We present an approach to estimate the feedback from large-scale thawing of permafrost soils using a simplified, data-constrained model that combines three elements: soil carbon (C) maps and profiles to identify the distribution and type of C in permafrost soils; incubation experiments to quantify the rates of C lost after thaw; and models of soil thermal dynamics in response to climate warming. We call the approach the Permafrost Carbon Network Incubation–Panarctic Thermal scaling approach (PInc-PanTher). The approach assumes that C stocks do not decompose at all when frozen, but once thawed follow set decomposition trajectories as a function of soil temperature. The trajectories are determined according to a three-pool decomposition model fitted to incubation data using parameters specific to soil horizon types. We calculate litterfall C inputs required to maintain steady-state C balance for the current climate, and hold those inputs constant.

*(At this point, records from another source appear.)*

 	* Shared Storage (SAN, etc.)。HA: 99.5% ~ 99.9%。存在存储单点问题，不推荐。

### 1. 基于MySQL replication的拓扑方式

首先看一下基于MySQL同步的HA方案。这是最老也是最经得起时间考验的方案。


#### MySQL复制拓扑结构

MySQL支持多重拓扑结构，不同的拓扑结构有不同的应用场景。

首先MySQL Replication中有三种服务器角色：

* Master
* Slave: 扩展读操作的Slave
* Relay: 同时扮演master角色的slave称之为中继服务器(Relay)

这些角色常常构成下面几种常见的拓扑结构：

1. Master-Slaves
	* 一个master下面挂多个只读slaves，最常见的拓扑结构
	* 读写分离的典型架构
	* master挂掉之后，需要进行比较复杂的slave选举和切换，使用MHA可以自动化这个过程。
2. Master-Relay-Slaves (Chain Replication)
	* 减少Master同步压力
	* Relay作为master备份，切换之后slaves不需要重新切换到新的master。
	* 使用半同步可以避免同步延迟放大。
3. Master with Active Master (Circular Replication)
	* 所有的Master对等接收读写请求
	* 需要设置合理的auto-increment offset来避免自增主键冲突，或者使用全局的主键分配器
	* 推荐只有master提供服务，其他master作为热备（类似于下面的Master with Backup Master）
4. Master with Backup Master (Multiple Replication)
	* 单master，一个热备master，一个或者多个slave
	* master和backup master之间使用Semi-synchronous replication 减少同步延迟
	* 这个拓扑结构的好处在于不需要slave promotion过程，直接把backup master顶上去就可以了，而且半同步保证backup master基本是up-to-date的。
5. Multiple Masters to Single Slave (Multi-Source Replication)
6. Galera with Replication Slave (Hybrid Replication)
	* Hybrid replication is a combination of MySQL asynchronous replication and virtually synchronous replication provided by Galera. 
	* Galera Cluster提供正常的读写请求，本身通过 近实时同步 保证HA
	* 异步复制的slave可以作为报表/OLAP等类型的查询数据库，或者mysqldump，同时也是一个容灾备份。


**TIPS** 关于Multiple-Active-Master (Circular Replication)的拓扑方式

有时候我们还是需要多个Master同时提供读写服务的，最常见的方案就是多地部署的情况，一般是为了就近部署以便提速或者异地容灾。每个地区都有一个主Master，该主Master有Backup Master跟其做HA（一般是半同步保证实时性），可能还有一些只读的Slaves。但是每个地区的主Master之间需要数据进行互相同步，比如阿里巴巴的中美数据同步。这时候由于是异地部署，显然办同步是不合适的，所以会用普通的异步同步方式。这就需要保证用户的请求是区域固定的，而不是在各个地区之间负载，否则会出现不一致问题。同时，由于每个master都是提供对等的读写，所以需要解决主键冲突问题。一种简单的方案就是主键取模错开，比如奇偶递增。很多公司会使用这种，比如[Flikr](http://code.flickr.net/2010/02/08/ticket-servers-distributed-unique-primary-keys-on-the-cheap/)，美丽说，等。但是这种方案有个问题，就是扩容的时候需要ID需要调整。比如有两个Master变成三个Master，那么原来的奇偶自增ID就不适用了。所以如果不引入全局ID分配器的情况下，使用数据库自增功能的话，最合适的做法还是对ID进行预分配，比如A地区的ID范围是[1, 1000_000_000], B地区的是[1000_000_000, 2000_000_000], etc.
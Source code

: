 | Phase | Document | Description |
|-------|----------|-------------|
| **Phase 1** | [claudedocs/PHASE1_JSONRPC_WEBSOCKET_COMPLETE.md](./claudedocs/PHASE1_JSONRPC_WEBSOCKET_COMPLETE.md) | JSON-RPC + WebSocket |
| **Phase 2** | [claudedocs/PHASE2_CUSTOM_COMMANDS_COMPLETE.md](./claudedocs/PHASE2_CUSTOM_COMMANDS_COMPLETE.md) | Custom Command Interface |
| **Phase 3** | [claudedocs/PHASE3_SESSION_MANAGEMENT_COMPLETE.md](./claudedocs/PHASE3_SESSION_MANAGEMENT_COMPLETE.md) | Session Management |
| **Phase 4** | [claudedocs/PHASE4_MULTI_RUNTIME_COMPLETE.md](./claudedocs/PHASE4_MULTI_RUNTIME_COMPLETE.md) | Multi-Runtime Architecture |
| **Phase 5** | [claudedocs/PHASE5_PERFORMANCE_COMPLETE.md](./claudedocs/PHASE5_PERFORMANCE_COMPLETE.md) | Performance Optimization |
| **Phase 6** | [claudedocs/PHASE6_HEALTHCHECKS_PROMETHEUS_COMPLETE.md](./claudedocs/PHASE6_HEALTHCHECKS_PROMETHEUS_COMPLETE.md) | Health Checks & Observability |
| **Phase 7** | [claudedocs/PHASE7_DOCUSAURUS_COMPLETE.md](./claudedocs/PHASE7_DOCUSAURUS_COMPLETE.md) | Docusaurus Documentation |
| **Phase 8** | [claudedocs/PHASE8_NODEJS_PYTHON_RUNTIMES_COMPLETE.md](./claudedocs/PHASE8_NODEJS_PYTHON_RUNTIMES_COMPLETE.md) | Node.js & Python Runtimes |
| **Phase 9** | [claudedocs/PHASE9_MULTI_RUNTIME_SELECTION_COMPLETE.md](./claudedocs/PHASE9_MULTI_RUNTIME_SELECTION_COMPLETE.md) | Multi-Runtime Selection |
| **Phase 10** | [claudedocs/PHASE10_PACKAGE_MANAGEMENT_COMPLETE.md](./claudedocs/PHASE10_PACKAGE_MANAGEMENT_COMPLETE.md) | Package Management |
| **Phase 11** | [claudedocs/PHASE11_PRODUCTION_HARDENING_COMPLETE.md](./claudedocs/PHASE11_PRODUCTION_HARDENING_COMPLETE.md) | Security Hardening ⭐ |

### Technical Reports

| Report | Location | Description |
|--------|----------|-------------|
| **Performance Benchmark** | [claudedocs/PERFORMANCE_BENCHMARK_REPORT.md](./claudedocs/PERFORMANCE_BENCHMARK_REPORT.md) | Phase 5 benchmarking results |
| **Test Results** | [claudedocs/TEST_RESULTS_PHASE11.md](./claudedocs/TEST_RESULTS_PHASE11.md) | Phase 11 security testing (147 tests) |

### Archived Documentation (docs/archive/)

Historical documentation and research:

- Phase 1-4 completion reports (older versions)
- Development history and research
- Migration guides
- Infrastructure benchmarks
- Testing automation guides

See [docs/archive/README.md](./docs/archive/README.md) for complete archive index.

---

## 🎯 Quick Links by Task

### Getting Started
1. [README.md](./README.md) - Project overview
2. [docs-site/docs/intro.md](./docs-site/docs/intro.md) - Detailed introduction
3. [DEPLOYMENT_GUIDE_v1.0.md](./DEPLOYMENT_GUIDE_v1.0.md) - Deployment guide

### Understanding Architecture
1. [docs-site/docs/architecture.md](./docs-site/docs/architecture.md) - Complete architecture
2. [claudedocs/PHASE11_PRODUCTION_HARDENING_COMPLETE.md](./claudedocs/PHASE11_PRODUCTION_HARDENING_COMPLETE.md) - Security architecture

Soil temperatures are taken from the soil thermal modules of ecosystem model simulations forced by a common set of future climate change anomalies under twowarming scenarios over the period 2010 to 2100. Under a medium warming scenario (RCP4.5), the approach projects permafrost soil C losses of 12.2–33.4 Pg C; under a high warming scenario (RCP8.5), the approach projects C losses of 27.9–112.6 Pg C. Projected C losses are roughly linearly proportional to global temperature changes across the two scenarios. These results indicate a global sensitivity of frozen soil C to climate change (γ sensitivity) of −14 to −19 PgC°C−1 on a 100 year time scale. For CH4 emissions, our approach assumes a fixed saturated area and that increases in CH4 emissions are related to increased heterotrophic respiration in anoxic soil, yielding CH4 emission increases of 7% and 35% for the RCP4.5 and RCP8.5 scenarios, respectively, which add an additional greenhouse gas forcing of approximately 10–18%. The simplified approach presented here neglects many important processes that may amplify or mitigate C release from permafrost soils, but serves as a data-constrained estimate on the forced, large-scale permafrost C response to warming.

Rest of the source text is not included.